Bud Selig’s new Star-Spangled, Super-Fantastic, Two Wild Cards In Every League Postseason Playoff Scheme is with us. It’s fairly simple. Instead of one wild card team, plus the three division winners, getting into the postseason from each league, we are now going to have two wild card teams from each league. The two wild card teams will play a one-game playoff, with the winner joining the three division winners in the Division Series.
The idea is not only to put an extra team in the playoffs (and keep more teams in contention, and more fans interested, in September), but also to make winning the division more significant. Up until now, winning the division was important but it wasn’t critical. The wild card winners were just about equal with the division winners. From now on, however, the wild card teams are going to have to win the wild card play-off game to get to the Division Series. That is a big risk.
I understand the logic behind the move, and on balance it is a good idea, even if it dilutes the postseason a little more by allowing fully one-third of the teams into the playoffs.

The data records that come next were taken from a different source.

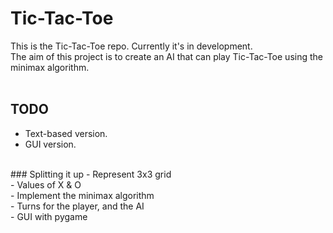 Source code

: # Tic-Tac-Toe
This is the Tic-Tac-Toe repo. Currently it's in development.<br>
The aim of this project is to create an AI that can play Tic-Tac-Toe using the minimax algorithm.<br>
<br>
## TODO
- Text-based version. <br>
- GUI version. <br>
<br>
### Splitting it up
- Represent 3x3 grid<br>
- Values of X & O<br>
- Implement the minimax algorithm<br>
- Turns for the player, and the AI<br>
- GUI with pygame
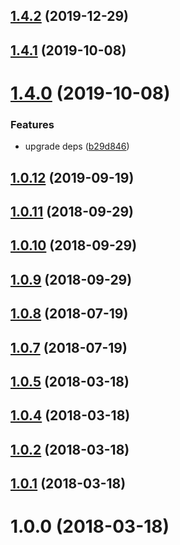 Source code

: ## [1.4.2](https://github.com/GaiAma/cuid-cli/compare/v1.4.1...v1.4.2) (2019-12-29)



## [1.4.1](https://github.com/GaiAma/cuid-cli/compare/v1.4.0...v1.4.1) (2019-10-08)



# [1.4.0](https://github.com/GaiAma/cuid-cli/compare/v1.0.12...v1.4.0) (2019-10-08)


### Features

* upgrade deps ([b29d846](https://github.com/GaiAma/cuid-cli/commit/b29d8466f1543ee629edb8ead0abf2d067fe0b8e))



## [1.0.12](https://github.com/GaiAma/cuid-cli/compare/v1.0.11...v1.0.12) (2019-09-19)



## [1.0.11](https://github.com/GaiAma/cuid-cli/compare/v1.0.10...v1.0.11) (2018-09-29)



## [1.0.10](https://github.com/GaiAma/cuid-cli/compare/v1.0.9...v1.0.10) (2018-09-29)



## [1.0.9](https://github.com/GaiAma/cuid-cli/compare/v1.0.8...v1.0.9) (2018-09-29)



## [1.0.8](https://github.com/GaiAma/cuid-cli/compare/v1.0.7...v1.0.8) (2018-07-19)



## [1.0.7](https://github.com/GaiAma/cuid-cli/compare/v1.0.5...v1.0.7) (2018-07-19)



## [1.0.5](https://github.com/GaiAma/cuid-cli/compare/v1.0.4...v1.0.5) (2018-03-18)



## [1.0.4](https://github.com/GaiAma/cuid-cli/compare/v1.0.2...v1.0.4) (2018-03-18)



## [1.0.2](https://github.com/GaiAma/cuid-cli/compare/v1.0.1...v1.0.2) (2018-03-18)



## [1.0.1](https://github.com/GaiAma/cuid-cli/compare/v1.0.0...v1.0.1) (2018-03-18)



# 1.0.0 (2018-03-18)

But I object to one argument in favor of the new idea: The argument that wild card playoff games will give us, every year, the excitement of September 28, 2011 (see here), when the wild card spots in both leagues came down to the final game of the year. Similarly, I have heard it said that the excitement of the Cubs-Giants playoff game in 1998 (also on September 28), when the Cubs and Giants had a playoff for the wild card spot, would have been the same under the new system - because the Cubs and Giants would have still been playing that night anyway. It would have just been the first game of the postseason, i.e., the game between the two wild card teams, instead a playoff game at the end of the regular season to see who would get into the postseason.

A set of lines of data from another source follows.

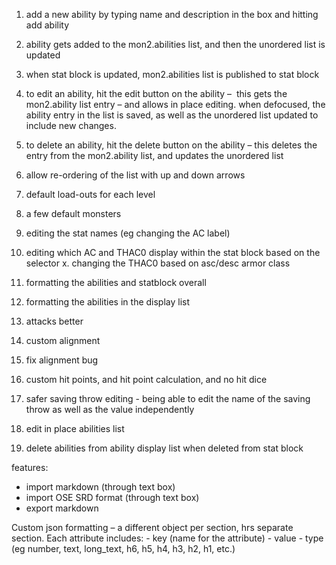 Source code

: 1. add a new ability by typing name and description in the box and hitting add ability
2. ability gets added to the mon2.abilities list, and then the unordered list is updated
3. when stat block is updated, mon2.abilities list is published to stat block
4. to edit an ability, hit the edit button on the ability – 
    this gets the mon2.ability list entry – and allows in place editing. when defocused, the ability entry in the list is saved, as well as the unordered list updated to include new changes.
5. to delete an ability, hit the delete button on the ability – this deletes the entry from the mon2.ability list, and updates the unordered list
6. allow re-ordering of the list with up and down arrows




1. default load-outs for each level
2. a few default monsters
3. editing the stat names (eg changing the AC label)
4. editing which AC and THAC0 display within the stat block based on the selector
x. changing the THAC0 based on asc/desc armor class
6. formatting the abilities and statblock overall
7. formatting the abilities in the display list
8. attacks better
9. custom alignment
10. fix alignment bug
11. custom hit points, and hit point calculation, and no hit dice
12. safer saving throw editing - being able to edit the name of the saving throw as well as the value independently
13. edit in place abilities list
14. delete abilities from ability display list when deleted from stat block


features:
- import markdown (through text box)
- import OSE SRD format (through text box)
- export markdown

Custom json formatting – a different object per section, hrs separate section. Each attribute includes:
    - key (name for the attribute)
    - value
    - type (eg number, text, long_text, h6, h5, h4, h3, h2, h1, etc.)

That argument is wrong. The excitement will not be as great. I watched September 28 last year, and I still have a videotape of the September 28, 1998. Here’s the difference: Last year, and in 1998, the games were all about getting into the postseason. The new wild card playoff game will just be about advancing in the postseason, not getting there. It has come to not be all that big of a deal to win a Division Series. The League Championship Series is a big deal because you get a pennant and you get to the World Series. The Division Series? Just a stop on the way. And that is what the wild card playoff game has a chance to become. Just another stop on the way.
And I can assure you that neither September 28, 2011 nor September 28, 1998 were just another stop on the way.